Let the 30 Day Weight Loss/Transformation Begin… (Breakfast)

4 quadrant log

The old cliche is really true, “Breakfast IS the most important meal of the day”

What is Breakfast?

Ideally if you are sleeping 7-9 hours per day, you are literally “breaking the fast” when eating breakfast within 2 hours of rising.  

 

What is an Adequate Breakfast?

A breakfast that includes a healthy mix of carbs, protein and fat.
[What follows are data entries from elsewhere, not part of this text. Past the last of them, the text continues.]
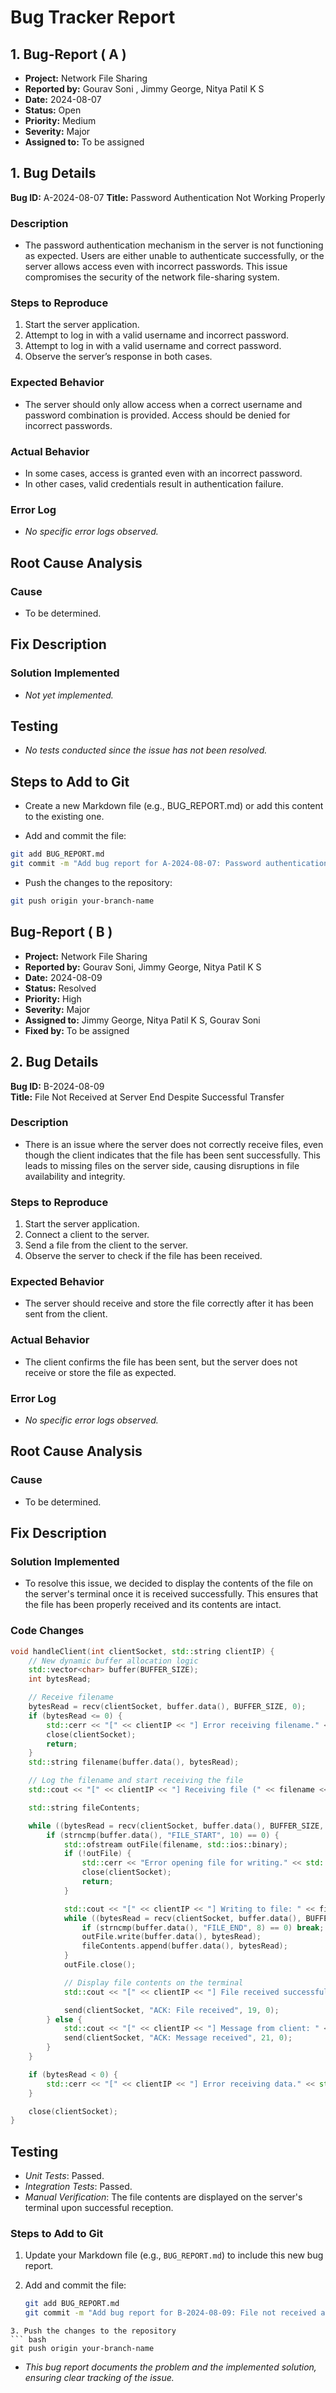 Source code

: # Bug Tracker Report

## 1. Bug-Report ( A )


- **Project:** Network File Sharing  
- **Reported by:** Gourav Soni , Jimmy George, Nitya Patil K S  
- **Date:** 2024-08-07  
- **Status:** Open  
- **Priority:** Medium  
- **Severity:** Major 
- **Assigned to:** To be assigned

## 1. Bug Details

**Bug ID:** A-2024-08-07 
**Title:** Password Authentication Not Working Properly

### Description
- The password authentication mechanism in the server is not functioning as expected. Users are either unable to authenticate successfully, or the server allows access even with incorrect passwords. This issue compromises the security of the network file-sharing system.

### Steps to Reproduce
1. Start the server application.
2. Attempt to log in with a valid username and incorrect password.
3. Attempt to log in with a valid username and correct password.
4. Observe the server’s response in both cases.

### Expected Behavior
- The server should only allow access when a correct username and password combination is provided. Access should be denied for incorrect passwords.

### Actual Behavior
- In some cases, access is granted even with an incorrect password.
- In other cases, valid credentials result in authentication failure.

### Error Log
- _No specific error logs observed._

## Root Cause Analysis

### Cause
- To be determined.

## Fix Description

### Solution Implemented
- _Not yet implemented._

## Testing

- _No tests conducted since the issue has not been resolved._

## Steps to Add to Git
- Create a new Markdown file (e.g., BUG_REPORT.md) or add this content to the existing one.

- Add and commit the file:
``` bash
git add BUG_REPORT.md
git commit -m "Add bug report for A-2024-08-07: Password authentication not working properly"
```
- Push the changes to the repository:
``` bash
git push origin your-branch-name
```
## Bug-Report ( B )

- **Project:** Network File Sharing  
- **Reported by:** Gourav Soni, Jimmy George, Nitya Patil K S   
- **Date:** 2024-08-09  
- **Status:** Resolved  
- **Priority:** High  
- **Severity:** Major  
- **Assigned to:**  Jimmy George, Nitya Patil K S, Gourav Soni   
- **Fixed by:** To be assigned

## 2. Bug Details

**Bug ID:** B-2024-08-09  
**Title:** File Not Received at Server End Despite Successful Transfer

### Description
- There is an issue where the server does not correctly receive files, even though the client indicates that the file has been sent successfully. This leads to missing files on the server side, causing disruptions in file availability and integrity.

### Steps to Reproduce
1. Start the server application.
2. Connect a client to the server.
3. Send a file from the client to the server.
4. Observe the server to check if the file has been received.

### Expected Behavior
- The server should receive and store the file correctly after it has been sent from the client.

### Actual Behavior
- The client confirms the file has been sent, but the server does not receive or store the file as expected.

### Error Log
- _No specific error logs observed._

## Root Cause Analysis

### Cause
- To be determined.

## Fix Description

### Solution Implemented
- To resolve this issue, we decided to display the contents of the file on the server's terminal once it is received successfully. This ensures that the file has been properly received and its contents are intact.

### Code Changes

```cpp
void handleClient(int clientSocket, std::string clientIP) {
    // New dynamic buffer allocation logic
    std::vector<char> buffer(BUFFER_SIZE);
    int bytesRead;

    // Receive filename
    bytesRead = recv(clientSocket, buffer.data(), BUFFER_SIZE, 0);
    if (bytesRead <= 0) {
        std::cerr << "[" << clientIP << "] Error receiving filename." << std::endl;
        close(clientSocket);
        return;
    }
    std::string filename(buffer.data(), bytesRead);

    // Log the filename and start receiving the file
    std::cout << "[" << clientIP << "] Receiving file (" << filename << ") from client..." << std::endl;

    std::string fileContents;

    while ((bytesRead = recv(clientSocket, buffer.data(), BUFFER_SIZE, 0)) > 0) {
        if (strncmp(buffer.data(), "FILE_START", 10) == 0) {
            std::ofstream outFile(filename, std::ios::binary);
            if (!outFile) {
                std::cerr << "Error opening file for writing." << std::endl;
                close(clientSocket);
                return;
            }

            std::cout << "[" << clientIP << "] Writing to file: " << filename << std::endl;
            while ((bytesRead = recv(clientSocket, buffer.data(), BUFFER_SIZE, 0)) > 0) {
                if (strncmp(buffer.data(), "FILE_END", 8) == 0) break;
                outFile.write(buffer.data(), bytesRead);
                fileContents.append(buffer.data(), bytesRead);
            }
            outFile.close();

            // Display file contents on the terminal
            std::cout << "[" << clientIP << "] File received successfully. Contents: \n" << fileContents << std::endl;

            send(clientSocket, "ACK: File received", 19, 0);
        } else {
            std::cout << "[" << clientIP << "] Message from client: " << buffer.data() << std::endl;
            send(clientSocket, "ACK: Message received", 21, 0);
        }
    }

    if (bytesRead < 0) {
        std::cerr << "[" << clientIP << "] Error receiving data." << std::endl;
    }

    close(clientSocket);
}
```
## Testing
- *Unit Tests*: Passed.
- *Integration Tests*: Passed.
- *Manual Verification*: The file contents are displayed on the server's terminal upon successful reception.
  
### Steps to Add to Git
1. Update your Markdown file (e.g., `BUG_REPORT.md`) to include this new bug report.

2. Add and commit the file:
   ```bash
   git add BUG_REPORT.md
   git commit -m "Add bug report for B-2024-08-09: File not received at server end despite successful transfer"
```
3. Push the changes to the repository
``` bash
git push origin your-branch-name
```
- *This bug report documents the problem and the implemented solution, ensuring clear tracking of the issue.*



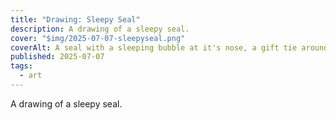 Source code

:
```yaml
---
title: "Drawing: Sleepy Seal"
description: A drawing of a sleepy seal.
cover: "$img/2025-07-07-sleepyseal.png"
coverAlt: A seal with a sleeping bubble at it's nose, a gift tie around it, and a box with fish next to it.
published: 2025-07-07
tags:
  - art
---
```


A drawing of a sleepy seal.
Also known as “Marco-nutrients”.  Breakfast is not:

  1. Coffee with some fruit
  2. Protein shake
  3. Eggs and/or bacon

Example of an adequate breakfast:

  1. Oatmeal, low-fat milk*, fruit, whole egg or other lean protein
  2. whole grain toast, low-fat milk*, fruit,  whole egg or other lean protein
  3. Egg white omelette, with veggies, low-fat milk*, whole grain toast
  4. Whole grain cold cereal (like FiberOne Honey Clusters, Kashi GoLean), low-fat milk*, fruit,  whole egg or other lean protein
  5. Potatoes, reduced fat shredded cheese, low-fat milk*, fruit, whole egg or other lean protein

 

*or other dairy substitute (Lactose-free milk or Soymilk – not almond, rice, coconut, cashew, and others)

The key is serving sizes as this is very individualized.  However, all the players are important (carbs-protein-fat). Some may need a cup of cooked oatmeal/cereal while others may need 1/2 cup of cooked oatmeal/cereal. Some may need 2 slices of toast, while others may need 1 slice of toast.